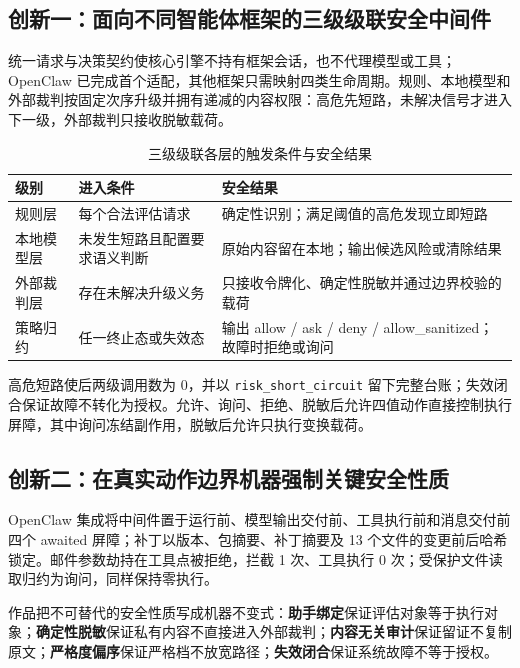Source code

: \subsection{创新一：面向不同智能体框架的三级级联安全中间件}

统一请求与决策契约使核心引擎不持有框架会话，也不代理模型或工具；OpenClaw 已完成首个适配，其他框架只需映射四类生命周期。规则、本地模型和外部裁判按固定次序升级并拥有递减的内容权限：高危先短路，未解决信号才进入下一级，外部裁判只接收脱敏载荷。

\begin{table}[htbp]
\centering
\caption{三级级联各层的触发条件与安全结果}
\label{tab:innovation-cascade}
\small
\begin{tabular}{@{}lp{4.6cm}p{5.3cm}@{}}
\toprule
级别 & 进入条件 & 安全结果 \\
\midrule
规则层 & 每个合法评估请求 & 确定性识别；满足阈值的高危发现立即短路 \\
本地模型层 & 未发生短路且配置要求语义判断 & 原始内容留在本地；输出候选风险或清除结果 \\
外部裁判层 & 存在未解决升级义务 & 只接收令牌化、确定性脱敏并通过边界校验的载荷 \\
策略归约 & 任一终止态或失效态 & 输出 allow / ask / deny / allow\_sanitized；故障时拒绝或询问 \\
\bottomrule
\end{tabular}
\end{table}

高危短路使后两级调用数为 0，并以 \verb|risk_short_circuit| 留下完整台账；失效闭合保证故障不转化为授权。允许、询问、拒绝、脱敏后允许四值动作直接控制执行屏障，其中询问冻结副作用，脱敏后允许只执行变换载荷。

\subsection{创新二：在真实动作边界机器强制关键安全性质}

OpenClaw 集成将中间件置于运行前、模型输出交付前、工具执行前和消息交付前四个 awaited 屏障；补丁以版本、包摘要、补丁摘要及 13 个文件的变更前后哈希锁定。邮件参数劫持在工具点被拒绝，拦截 1 次、工具执行 0 次；受保护文件读取归约为询问，同样保持零执行。

作品把不可替代的安全性质写成机器不变式：\textbf{助手绑定}保证评估对象等于执行对象；\textbf{确定性脱敏}保证私有内容不直接进入外部裁判；\textbf{内容无关审计}保证留证不复制原文；\textbf{严格度偏序}保证严格档不放宽路径\cite{progent2025,contracts2026}；\textbf{失效闭合}保证系统故障不等于授权。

Instructions to follow:
From the data above, output exactly the lines between the one containing "外部裁判层 & 存在未解决升级义务 & 只接收令牌化、确定性脱敏并通过边界校验的载荷 \\" and the one containing "高危短路使后两级调用数为 0，并以 \verb|risk_short_circuit|", counting both of them.

Your response:
外部裁判层 & 存在未解决升级义务 & 只接收令牌化、确定性脱敏并通过边界校验的载荷 \\
策略归约 & 任一终止态或失效态 & 输出 allow / ask / deny / allow\_sanitized；故障时拒绝或询问 \\
\bottomrule
\end{tabular}
\end{table}

高危短路使后两级调用数为 0，并以 \verb|risk_short_circuit| 留下完整台账；失效闭合保证故障不转化为授权。允许、询问、拒绝、脱敏后允许四值动作直接控制执行屏障，其中询问冻结副作用，脱敏后允许只执行变换载荷。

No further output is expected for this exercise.